Please note that the website now has moved to https://www.thesecuritybuddy.com. Please visit the updated article here SFTP vs FTPS - The Security Buddy
FTP or File Transfer Protocol is a standard network protocol, which is used to transfer files from one host to another host over Internet.
Security concerns of FTP
FTP is normally widely used. But security is a big concern for it. FTP was not created to be a secure protocol. The traffic between two hosts are transferred unencrypted in FTP. Even the username and password transferred is also too unsecure to be sniffed by a third party. So, this protocol is very much vulnerable to sniffing or spoofing attack. So, use of FTP is deprecated in modern time for security concern.
FTP over SSH or SFTP is one way of making FTP protocol more secure. In this protocol, a normal FTP session is tunneled over a Secure Shell connection.
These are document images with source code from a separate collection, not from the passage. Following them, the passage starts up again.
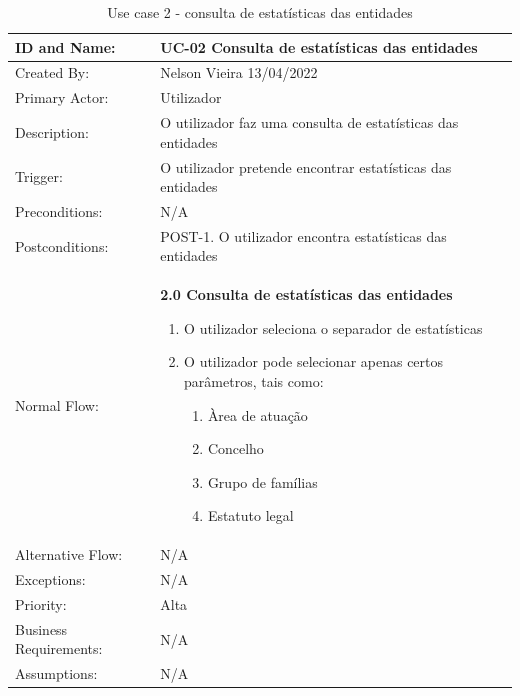 \documentclass{scrreprt}
\begin{document}
\begin{table}[H]
    \centering
    \begin{adjustbox}{width=1.2\textwidth,center=\textwidth}
        \begin{tabular}{|m{4cm}|m{12cm}|}
            \hline
            ID and Name: & UC-02 Consulta de estatísticas das entidades \\
            \hline
            Created By: & Nelson Vieira 13/04/2022 \\
            \hline
            Primary Actor: & Utilizador \\
            \hline
            Description: & O utilizador faz uma consulta de estatísticas das entidades \\
            \hline
            Trigger: & O utilizador pretende encontrar estatísticas das entidades \\
            \hline
            Preconditions: & N/A \\
            \hline
            Postconditions: & POST-1. O utilizador encontra estatísticas das entidades \\
            \hline
            Normal Flow: & \textbf{2.0 Consulta de estatísticas das entidades}
            \begin{enumerate}
                \item O utilizador seleciona o separador de estatísticas
                \item O utilizador pode selecionar apenas certos parâmetros, tais como:
                \begin{enumerate}
                    \item Àrea de atuação
                    \item Concelho
                    \item Grupo de famílias
                    \item Estatuto legal
                \end{enumerate}
            \end{enumerate} \\
            \hline
            Alternative Flow: & N/A \\
            \hline
            Exceptions: & N/A \\
            \hline
            Priority: & Alta \\
            \hline
            Business Requirements: & N/A \\
            \hline
            Assumptions: & N/A \\
            \hline
        \end{tabular}
    \end{adjustbox}
    \caption{Use case 2 - consulta de estatísticas das entidades}
    \label{use case 2}
\end{table}
\end{document}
As a result, data transferred between two hosts are encrypted making the protocol more secure. In SFTP, data transfer is packet based, instead of text-based. Also, data is transferred over the main control connection, instead of opening a seperate data connection. In fact, there is very little common to FTP and SFTP.
FTPS is an extension of FTP. It adds support for the SSL/TLS cryptographic protocols. In this protocol, normally a Transport Layer Security is established from the beginning of the connection. There are normally two types of FTPS – implicit and explicit.
In case of implicit FTPS, the client is expected to send TLS ClientHello message at the beginning of the connection and if it fails, the connection is dropped.
In explicit FTPS, the client is expected to explicitly ask for security. If it fails to ask, it is up to the server to continue in the unsecure more or drop the connection.
Once a TLS connection is established, the data transfers between the hosts in encrypted manner.
In terms of security, both SFTP and FTPS are good. But, compatibility is a big concern for SFTP.